Kettlebells offered many things, but learning better movement was the hook.

It’s the principles of movement, the skill of strength, and the simplicity of training that captured my attention with kettlebells.

And, of course the tool delivered phenomenal results in terms of improved strength, mobility, conditioning, and body composition.

Kettlebells pretty much completely revolutionized my training when I discovered the tool.

And, let me tell you this, it will always be a “staple” and a big focus in my training.

But, that doesn’t mean it’s the ONLY thing there is.

As a matter of fact, I don’t know of anyone who actually claims that “kettlebells are the only thing.”

So, where exactly do kettlebells fall short?

Well, after just completing a laser focused barbell muscle building program which delivered killer results, I’d have to say that kettlebells fall short in building hypertrophy.

Now, hear me out and let me explain a bit further, so there’s no confusion.

KETTLEBELLS DO BUILD MUSCLE.

I’m not saying they are ineffective in that department.

Kettlebell training will help you forge a leaner, stronger, and more muscular body.

As a matter of fact, I created a program called The Shock and Awe Protocol specifically designed for size and strength and the program works.

You also have great programs like Geoff Neupert’s Kettlebell Muscle, which is totally awesome.

Don’t get me wrong, both of these programs deliver and will help you put on muscle, but there is a difference.

The difference is that you can’t pack on muscle to the level you can with a bodybuilding style program.

Here’s what I mean.

THE BODYBUILDER EFFECT.

There is a difference between training for the “bodybuilder effect” and training to put on general size.

The difference is that the “bodybuilder effect” will produce maximum muscular hypertrophy in your arms, chest, shoulders, back, etc.

In other words, you are training to look like a bodybuilder – this is the “bodybuilder effect.”

Let me ask you, have you ever heard of a top level bodybuilder who’s training primarily with kettlebells?

Me either.

Let’s talk about programming.

A bodybuilding style hypertrophy program focuses more on specific body parts and works your muscles from many different angles in ways that aren’t really possible with traditional kettlebell training.

And, you can train with higher intensities with laser focus on muscle building.

For example, the barbell program I just completed emphasized the basic barbell exercises (bench presses, squats, rows, curls, tricep extensions, etc).

It was a specific bodybuilding style program designed for hypertrophy.

The program allowed me to target muscle groups and apply proven principles for bodybuilding style results and would be tough to accomplish using only kettlebells.

Doing this bodybuilding style program, I was able to achieve a level of muscular development that I wasn’t able to achieve in many previous years with kettlebells.

Sure, kettlebells contributed to muscle building over the years, but I’m referring to the “bodybuilding effect.”

Here’s a picture that was taken just after completing the 6 week hypertrophy program.

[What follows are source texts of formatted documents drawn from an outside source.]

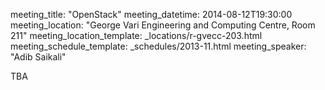 meeting_title: "OpenStack"
meeting_datetime: 2014-08-12T19:30:00
meeting_location: "George Vari Engineering and Computing Centre, Room 211"
meeting_location_template: _locations/r-gvecc-203.html
meeting_schedule_template: _schedules/2013-11.html
meeting_speaker: "Adib Saikali"

TBA
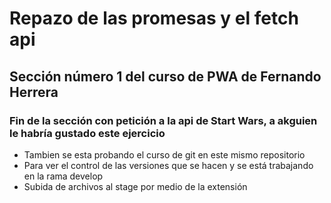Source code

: # Repazo  de las promesas y el fetch api

## Sección número 1 del curso de PWA de Fernando Herrera

### Fin de la sección con petición a la api de Start Wars, a akguien le habría gustado este ejercicio

- Tambien se esta probando el curso de git en este mismo repositorio
- Para ver el control de las versiones que se hacen y se está trabajando en la rama develop
- Subida de archivos al stage por medio de la extensión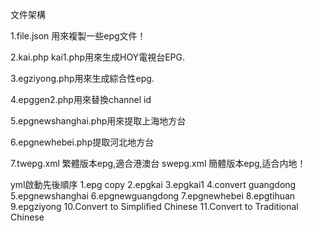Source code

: 文件架構


1.file.json 用來複製一些epg文件！

2.kai.php kai1.php用來生成HOY電視台EPG.

3.egziyong.php用來生成綜合性epg.

4.epggen2.php用來替換channel id

5.epgnewshanghai.php用來提取上海地方台

6.epgnewhebei.php提取河北地方台

7.twepg.xml  繁體版本epg,適合港澳台
  swepg.xml  簡體版本epg,适合内地！


  yml啟動先後順序
1.epg copy
2.epgkai
3.epgkai1
4.convert guangdong
5.epgnewshanghai
6.epgnewguangdong
7.epgnewhebei
8.epgtihuan
9.epgziyong
10.Convert to Simplified Chinese
11.Convert to Traditional Chinese
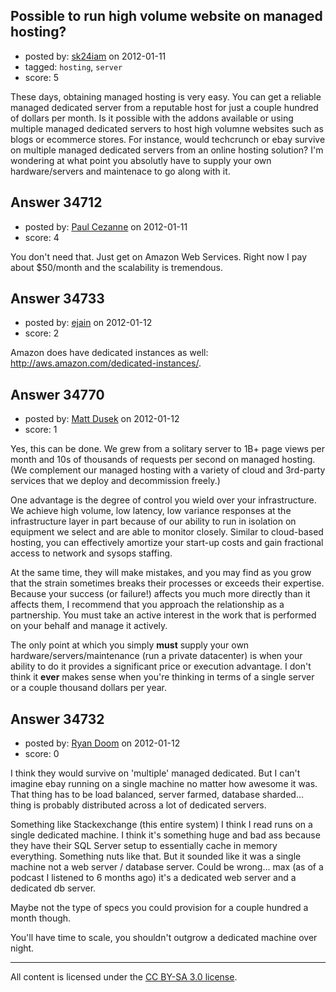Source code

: ## Possible to run high volume website on managed hosting?

- posted by: [sk24iam](https://stackexchange.com/users/-1/4660-sk24iam) on 2012-01-11
- tagged: `hosting`, `server`
- score: 5

These days, obtaining managed hosting is very easy.  You can get a reliable managed dedicated server from a reputable host for just a couple hundred of dollars per month. Is it possible with the addons available or using multiple managed dedicated servers to host high volumne websites such as blogs or ecommerce stores.  For instance, would techcrunch or ebay survive on multiple managed dedicated servers from an online hosting solution?  I'm wondering at what point you absolutly have to supply your own hardware/servers and maintenace to go along with it.  


## Answer 34712

- posted by: [Paul Cezanne](https://stackexchange.com/users/-1/14795-paul-cezanne) on 2012-01-11
- score: 4

You don't need that. Just get on Amazon Web Services. Right now I pay about $50/month and the scalability is tremendous.


## Answer 34733

- posted by: [ejain](https://stackexchange.com/users/-1/15437-ejain) on 2012-01-12
- score: 2

Amazon does have dedicated instances as well: http://aws.amazon.com/dedicated-instances/.


## Answer 34770

- posted by: [Matt Dusek](https://stackexchange.com/users/-1/15571-matt-dusek) on 2012-01-12
- score: 1

Yes, this can be done.  We grew from a solitary server to 1B+ page views per month and 10s of thousands of requests per second on managed hosting.  (We complement our managed hosting with a variety of cloud and 3rd-party services that we deploy and decommission freely.)

One advantage is the degree of control you wield over your infrastructure.  We achieve high volume, low latency, low variance responses at the infrastructure layer in part because of our ability to run in isolation on equipment we select and are able to monitor closely.  Similar to cloud-based hosting, you can effectively amortize your start-up costs and gain fractional access to network and sysops staffing.

At the same time, they will make mistakes, and you may find as you grow that the strain sometimes breaks their processes or exceeds their expertise.  Because your success (or failure!) affects you much more directly than it affects them, I recommend that you approach the relationship as a partnership.  You must take an active interest in the work that is performed on your behalf and manage it actively.

The only point at which you simply **must** supply your own hardware/servers/maintenance (run a private datacenter) is when your ability to do it provides a significant price or execution advantage.  I don't think it **ever** makes sense when you're thinking in terms of a single server or a couple thousand dollars per year.


## Answer 34732

- posted by: [Ryan Doom](https://stackexchange.com/users/-1/5655-ryan-doom) on 2012-01-12
- score: 0

I think they would survive on 'multiple' managed dedicated.  But I can't imagine ebay running on a single machine no matter how awesome it was. That thing has to be load balanced, server farmed, database sharded... thing is probably distributed across a lot of dedicated servers.

Something like Stackexchange (this entire system) I think I read runs on a single dedicated machine. I think it's something huge and bad ass because they have their SQL Server setup to essentially cache in memory everything.  Something nuts like that. But it sounded like it was a single machine not a web server / database server. Could be wrong... max (as of a podcast I listened to 6 months ago) it's a dedicated web server and a dedicated db server.

Maybe not the type of specs you could provision for a couple hundred a month though.

You'll have time to scale, you shouldn't outgrow a dedicated machine over night.




---

All content is licensed under the [CC BY-SA 3.0 license](https://creativecommons.org/licenses/by-sa/3.0/).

PostProgramKettlebells are absolutely killer tools for strength, conditioning, movement, and performance.

The benefits of the tool are outstanding, as I’ve mentioned.

But, the tool does have limitations, just like any other tool.

We need to be realistic in what it can do and cannot.

To put on serious mass and for the “bodybuilder effect”, we need to look beyond kettlebells, use the right tools and, of course, implement the right programming and training variables.

That’s what it’s all about.

KEY TAKE-AWAYS:

As we always emphasize here, chase ONE GOAL at a time.

Make sure that you have the right tool or tools to help you meet your primary training goal.

Understanding the benefits and limitations of the tools we use is a major factor in our training success.

For fat loss, conditioning, performance, and general size and strength, the kettlebell is a unique and effective training tool that will always play an important role.

Scott Iardella writes about strength training methods to optimize health and performance. If you enjoyed this article, join a strong and growing community of passionate fitness enthusiasts and subscribe below to get a ton of cool, free stuff!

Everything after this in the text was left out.